Bnot Caesarea Tiv'on
- Full name: Bnot Caesarea Tiv'on Football Club קיסריה טבעון
- Founded: 2002 (as Ironi Holon) 2005 (as Bnot Tiv'on) 2006 (as Bnot Caesarea Tiv'on)
- Ground: Kiryat Tiv'on Stadium
- League: Ligat Nashim
- 2012–13 Ligat Nashim Shniya: 5th (as Bnot Caesarea) 6th (as Bnot Tiv'on)

= Bnot Caesarea Tiv'on F.C. =

Bnot Caesarea Tiv'on (בנות קיסריה טבעון) was an Israeli women's football club from Kiryat Tiv'on and Caesarea, who competed in the Israeli Second League and the Israeli Women's Cup.

==History==
The club was originally established in 2002 as Ironi Holon (עירוני חולון) and played its home matches in Holon, before relocating to Kiryat Tiv'on at the beginning of the 2004–05 season and playing under the name Bnot Tiv'on (בנות טבעון). Before the following season, the club was renamed Bnot Caesarea Tiv'on, while continuing to play in Kiryat Tiv'on. The same season the club finished fourth in the Northern division of the league and qualified to the championship group, eventually finishing 6th, its best league position. In the following seasons the club struggled in the bottom of the league, and at the end of the 2009–10 season was relegated to the newly formed second division. However, the club failed to show to its first matches, and was thrown out of the league.

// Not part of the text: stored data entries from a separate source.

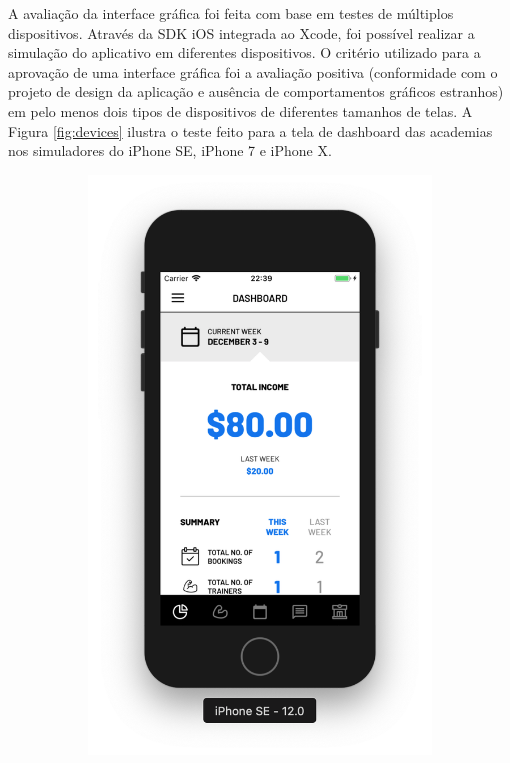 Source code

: A avaliação da interface gráfica foi feita com base em testes de múltiplos dispositivos. Através da SDK iOS integrada ao Xcode, foi possível realizar a simulação do aplicativo em diferentes dispositivos. O critério utilizado para a aprovação de uma interface gráfica foi a avaliação positiva (conformidade com o projeto de design da aplicação e ausência de comportamentos gráficos estranhos) em pelo menos dois tipos de dispositivos de diferentes tamanhos de telas. A Figura \ref{fig:devices} ilustra o teste feito para a tela de dashboard das academias nos simuladores do iPhone SE, iPhone 7 e iPhone X.

\begin{figure}[H]
	\centering
    \begin{subfigure}[b]{0.3\textwidth}
        \includegraphics[width=\textwidth]{pfc/figuras/se.png}

\end{subfigure}
\end{figure}

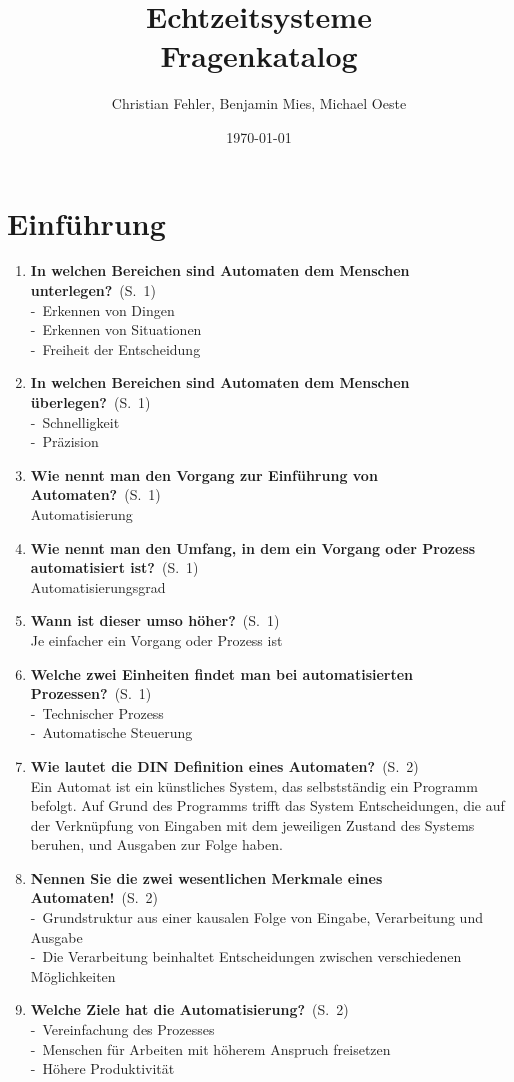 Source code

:\documentclass[a4paper,12pt]{article}
\title{{\Huge Echtzeitsysteme}\\Fragenkatalog}
\author{{\Large Christian Fehler, Benjamin Mies, Michael Oeste}}
\date{\small\today}
\newcommand{\question}[3]{\pagebreak[3]\item {\textbf{#1?}}\ (S.\ #2)#3}
\newcommand{\statement}[3]{\pagebreak[3]\item {\textbf{#1!}}\ (S.\ #2)#3}
\newcommand{\catchword}[1]{\\-\ #1}
\newcommand{\normaltext}[1]{\\#1}
\newcommand{\page}[1]{#1}
\begin{document}
\maketitle
\newpage
\tableofcontents


\newpage
\section{Einführung}


\begin{enumerate}

  \question{In welchen Bereichen sind Automaten dem Menschen unterlegen}{\page{1}}
  {
    \catchword{Erkennen von Dingen}
    \catchword{Erkennen von Situationen}
    \catchword{Freiheit der Entscheidung}
  }

  \question{In welchen Bereichen sind Automaten dem Menschen überlegen}{\page{1}}
  {
    \catchword{Schnelligkeit}
    \catchword{Präzision}
  }

  \question{Wie nennt man den Vorgang zur Einführung von Automaten}{\page{1}}
  {
   \normaltext{Automatisierung}
  }

  \question{Wie nennt man den Umfang, in dem ein Vorgang oder Prozess automatisiert ist}{\page{1}}
  {
    \normaltext{Automatisierungsgrad}
  }

  \question{Wann ist dieser umso höher}{\page{1}}
  {
    \normaltext{Je einfacher ein Vorgang oder Prozess ist}
  }

  \question{Welche zwei Einheiten findet man bei automatisierten Prozessen}{\page{1}}
  {
    \catchword{Technischer Prozess}
    \catchword{Automatische Steuerung}
  }

  \question{Wie lautet die DIN Definition eines Automaten}{\page{2}}
  {
    \normaltext{Ein Automat ist ein künstliches System, das selbstständig ein Programm
                befolgt. Auf Grund des Programms trifft das System Entscheidungen, die
                auf der Verknüpfung von Eingaben mit dem jeweiligen Zustand des Systems
                beruhen, und Ausgaben zur Folge haben.}
  }

  \statement{Nennen Sie die zwei wesentlichen Merkmale eines Automaten}{\page{2}}
  {
    \catchword{Grundstruktur aus einer kausalen Folge von Eingabe, Verarbeitung und Ausgabe}
    \catchword{Die Verarbeitung beinhaltet Entscheidungen zwischen verschiedenen Möglichkeiten}
  }

  \question{Welche Ziele hat die Automatisierung}{\page{2}}
  {
    \catchword{Vereinfachung des Prozesses}
    \catchword{Menschen für Arbeiten mit höherem Anspruch freisetzen}
    \catchword{Höhere Produktivität}
  }


\end{enumerate}
\end{document}
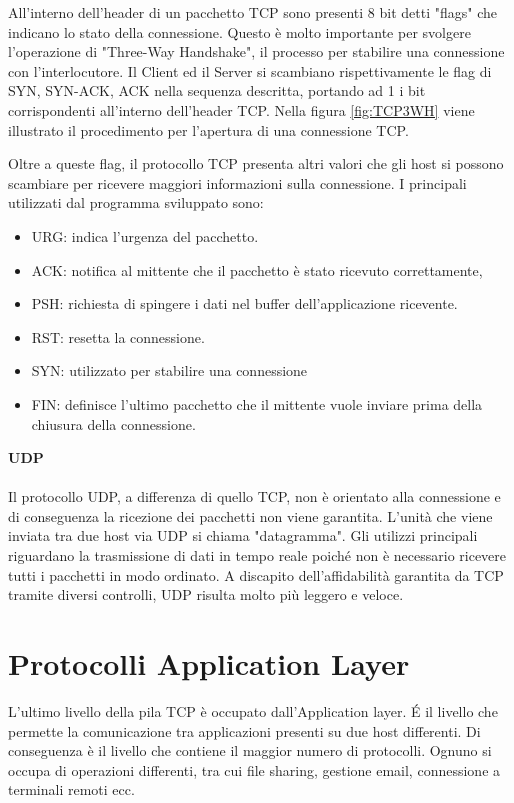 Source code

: \documentclass[12pt]{report}
\begin{document}
All'interno dell'header di un pacchetto TCP sono presenti 8 bit detti "flags" che indicano lo stato della connessione. Questo è molto importante per svolgere l'operazione di "Three-Way Handshake", il processo per stabilire una connessione con l'interlocutore. Il Client ed il Server si scambiano rispettivamente le flag di SYN, SYN-ACK, ACK nella sequenza descritta, portando ad 1 i bit corrispondenti all'interno dell'header TCP. Nella figura \ref{fig:TCP3WH} viene illustrato il procedimento per l'apertura di una connessione TCP.

Oltre a queste flag, il protocollo TCP presenta altri valori che gli host si possono scambiare per ricevere maggiori informazioni sulla connessione. I principali utilizzati dal programma sviluppato sono:
\begin{itemize}
    \item URG: indica l'urgenza del pacchetto.
    \item ACK: notifica al mittente che il pacchetto è stato ricevuto correttamente,
    \item PSH: richiesta di spingere i dati nel buffer dell'applicazione ricevente.
    \item RST: resetta la connessione.
    \item SYN: utilizzato per stabilire una connessione 
    \item FIN: definisce l'ultimo pacchetto che il mittente vuole inviare prima della chiusura della connessione.
\end{itemize}
\textbf{UDP}
\\\\
Il protocollo UDP, a differenza di quello TCP, non è orientato alla connessione e di conseguenza la ricezione dei pacchetti non viene garantita. L'unità che viene inviata tra due host via UDP si chiama "datagramma". Gli utilizzi principali riguardano la trasmissione di dati in tempo reale poiché non è necessario ricevere tutti i pacchetti in modo ordinato. A discapito dell'affidabilità garantita da TCP tramite diversi controlli, UDP risulta molto più leggero e veloce.\cite{rfcUDP}

\section{Protocolli Application Layer}

L'ultimo livello della pila TCP è occupato dall'Application layer. \'{E} il livello che permette la comunicazione tra applicazioni presenti su due host differenti. Di conseguenza è il livello che contiene il maggior numero di protocolli. Ognuno si occupa di operazioni differenti, tra cui file sharing, gestione email, connessione a terminali remoti ecc.
\end{document}
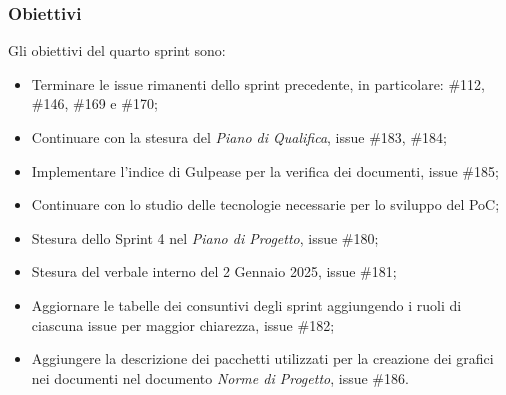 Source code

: \subsubsection{Obiettivi}
Gli obiettivi del quarto sprint sono:
\begin{itemize}
    \item Terminare le issue rimanenti dello sprint precedente, in particolare: \#112, \#146, \#169 e \#170;
    \item Continuare con la stesura del \textit{Piano di Qualifica}, issue \#183, \#184;
    \item Implementare l'indice di Gulpease per la verifica dei documenti, issue \#185;
    \item Continuare con lo studio delle tecnologie necessarie per lo sviluppo del PoC;
    \item Stesura dello Sprint 4 nel \textit{Piano di Progetto}, issue \#180;
    \item Stesura del verbale interno del 2 Gennaio 2025, issue \#181;
    \item Aggiornare le tabelle dei consuntivi degli sprint aggiungendo i ruoli di ciascuna issue per maggior chiarezza, issue \#182;
    \item Aggiungere la descrizione dei pacchetti utilizzati per la creazione dei grafici nei documenti nel documento \textit{Norme di Progetto}, issue \#186.
\end{itemize}
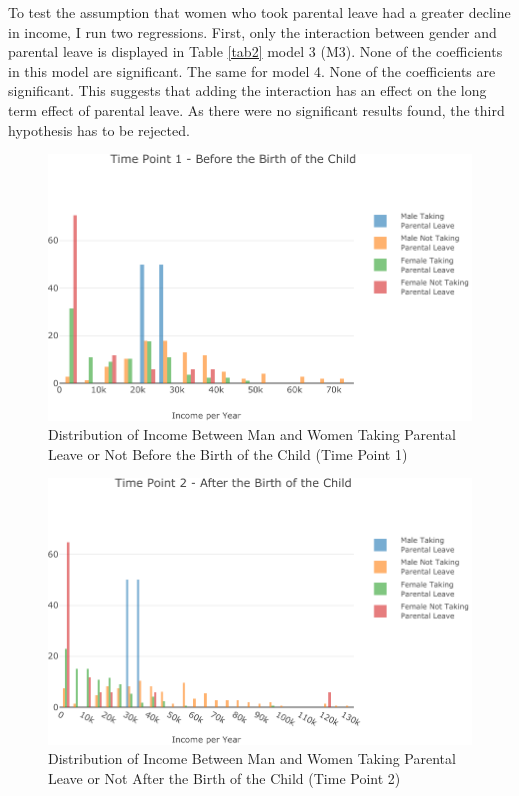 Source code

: \documentclass[
  12pt,
]{article}
\begin{document}
To test the assumption that women who took parental leave had a greater decline in income, I run two regressions. First, only the interaction between gender and parental leave is displayed in Table \ref{tab2} model 3 (M3). None of the coefficients in this model are significant. The same for model 4. None of the coefficients are significant. This suggests that adding the interaction has an effect on the long term effect of parental leave. As there were no significant results found, the third hypothesis has to be rejected.

\begin{figure}

{\centering \includegraphics{Parental_Leave-Finalizing-Data-Set_files/figure-latex/fig-5-1} 

}

\caption{Distribution of Income Between Man and Women Taking Parental Leave or Not Before the Birth of the Child (Time Point 1)}\label{fig:fig-5}
\end{figure}

\begin{figure}

{\centering \includegraphics{Parental_Leave-Finalizing-Data-Set_files/figure-latex/fig-6-1} 

}

\caption{Distribution of Income Between Man and Women Taking Parental Leave or Not After the Birth of the Child (Time Point 2)}\label{fig:fig-6}
\end{figure}
\end{document}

In 2012 the club was split into two teams, Bnot Tiv'on, under management from Kiryat Tiv'on, and Bnot Caesarea (בנות קיסריה), under the former management, joined by footballer Shelly Israel. The two teams played in the second division, and finished 6th and 5th, respectively. At the end of the season, following a dispute between Shelly Israel and Bnot Caesarea co-owner, Ran Ben Basat, Israel quit the club, and the two club merged again to re-form Bnot Caesarea Tiv'on. The club played 8 matches in the second division and folded.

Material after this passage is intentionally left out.